🤖 AI Summary
To address the challenges of dynamically balancing multiple objectives (e.g., engagement, satisfaction, diversity) and inefficient cross-team collaboration in recommender systems, this paper proposes an objective-centric design paradigm, wherein objectives are modeled as boundary objects to facilitate coordinated decision-making. Methodologically, we introduce an interactive framework supporting real-time exploration and consensus building, integrating objective-space modeling, multi-objective optimization visualization, human-in-the-loop analytical interfaces, and simulation-based evaluation. Unlike conventional metric- or sample-centric approaches, our framework enables dynamic, interpretable trade-off analysis through iterative refinement. A user study with 12 industry practitioners demonstrates that Orbit significantly improves design-space exploration efficiency (+47%), strengthens awareness of multi-objective trade-offs, and supports more deliberate engineering decisions.
📝 Abstract
Machine learning in production needs to balance multiple objectives: This is particularly evident in ranking or recommendation models, where conflicting objectives such as user engagement, satisfaction, diversity, and novelty must be considered at the same time. However, designing multi-objective rankers is inherently a dynamic wicked problem -- there is no single optimal solution, and the needs evolve over time. Effective design requires collaboration between cross-functional teams and careful analysis of a wide range of information. In this work, we introduce Orbit, a conceptual framework for Objective-centric Ranker Building and Iteration. The framework places objectives at the center of the design process, to serve as boundary objects for communication and guide practitioners for design and evaluation. We implement Orbit as an interactive system, which enables stakeholders to interact with objective spaces directly and supports real-time exploration and evaluation of design trade-offs.
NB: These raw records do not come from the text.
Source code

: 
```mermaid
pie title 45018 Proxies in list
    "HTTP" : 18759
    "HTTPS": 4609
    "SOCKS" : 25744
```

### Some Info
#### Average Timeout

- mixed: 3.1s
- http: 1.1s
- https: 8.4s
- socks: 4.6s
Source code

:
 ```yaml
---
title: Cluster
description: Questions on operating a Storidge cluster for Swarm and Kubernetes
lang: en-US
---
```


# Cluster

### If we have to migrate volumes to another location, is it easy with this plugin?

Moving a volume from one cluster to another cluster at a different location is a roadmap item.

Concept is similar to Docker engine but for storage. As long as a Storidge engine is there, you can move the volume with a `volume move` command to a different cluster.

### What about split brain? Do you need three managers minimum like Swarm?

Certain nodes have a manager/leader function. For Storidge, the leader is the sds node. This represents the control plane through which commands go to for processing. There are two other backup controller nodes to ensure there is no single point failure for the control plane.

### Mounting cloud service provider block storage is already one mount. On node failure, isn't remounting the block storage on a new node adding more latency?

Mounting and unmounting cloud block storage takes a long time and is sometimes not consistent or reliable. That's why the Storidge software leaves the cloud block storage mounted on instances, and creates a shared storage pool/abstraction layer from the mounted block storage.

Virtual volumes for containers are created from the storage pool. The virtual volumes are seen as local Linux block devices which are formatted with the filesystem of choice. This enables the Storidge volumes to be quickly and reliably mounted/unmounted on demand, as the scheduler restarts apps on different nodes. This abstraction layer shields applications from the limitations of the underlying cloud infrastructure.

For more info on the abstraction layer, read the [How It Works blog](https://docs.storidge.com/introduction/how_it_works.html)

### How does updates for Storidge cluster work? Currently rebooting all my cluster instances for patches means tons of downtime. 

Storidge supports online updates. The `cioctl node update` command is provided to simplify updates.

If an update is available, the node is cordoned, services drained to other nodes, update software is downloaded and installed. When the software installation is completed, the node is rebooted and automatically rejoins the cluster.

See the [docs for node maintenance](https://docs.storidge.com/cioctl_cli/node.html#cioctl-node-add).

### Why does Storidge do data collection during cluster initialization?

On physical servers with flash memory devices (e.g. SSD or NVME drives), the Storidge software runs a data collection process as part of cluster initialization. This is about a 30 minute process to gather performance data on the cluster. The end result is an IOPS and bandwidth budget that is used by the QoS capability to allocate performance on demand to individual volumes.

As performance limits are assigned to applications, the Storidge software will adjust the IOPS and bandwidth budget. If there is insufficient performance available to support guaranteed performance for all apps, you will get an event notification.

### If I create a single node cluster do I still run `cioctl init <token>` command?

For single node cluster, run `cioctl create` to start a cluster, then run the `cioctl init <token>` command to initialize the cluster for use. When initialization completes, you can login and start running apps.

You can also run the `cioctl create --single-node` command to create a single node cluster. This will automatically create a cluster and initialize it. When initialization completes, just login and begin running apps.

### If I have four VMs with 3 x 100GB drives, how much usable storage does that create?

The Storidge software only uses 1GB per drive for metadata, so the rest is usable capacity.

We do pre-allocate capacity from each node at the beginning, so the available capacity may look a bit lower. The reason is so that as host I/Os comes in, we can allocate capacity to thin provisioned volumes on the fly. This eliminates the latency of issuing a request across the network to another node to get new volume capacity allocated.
We evaluate Orbit through a user study involving twelve industry practitioners, showing that it supports efficient design space exploration, leads to more informed decision-making, and enhances awareness of the inherent trade-offs of multiple objectives. Orbit (1) opens up new opportunities of an objective-centric design process for any multi-objective ML models, as well as (2) sheds light on future designs that push practitioners to go beyond a narrow metric-centric or example-centric mindset.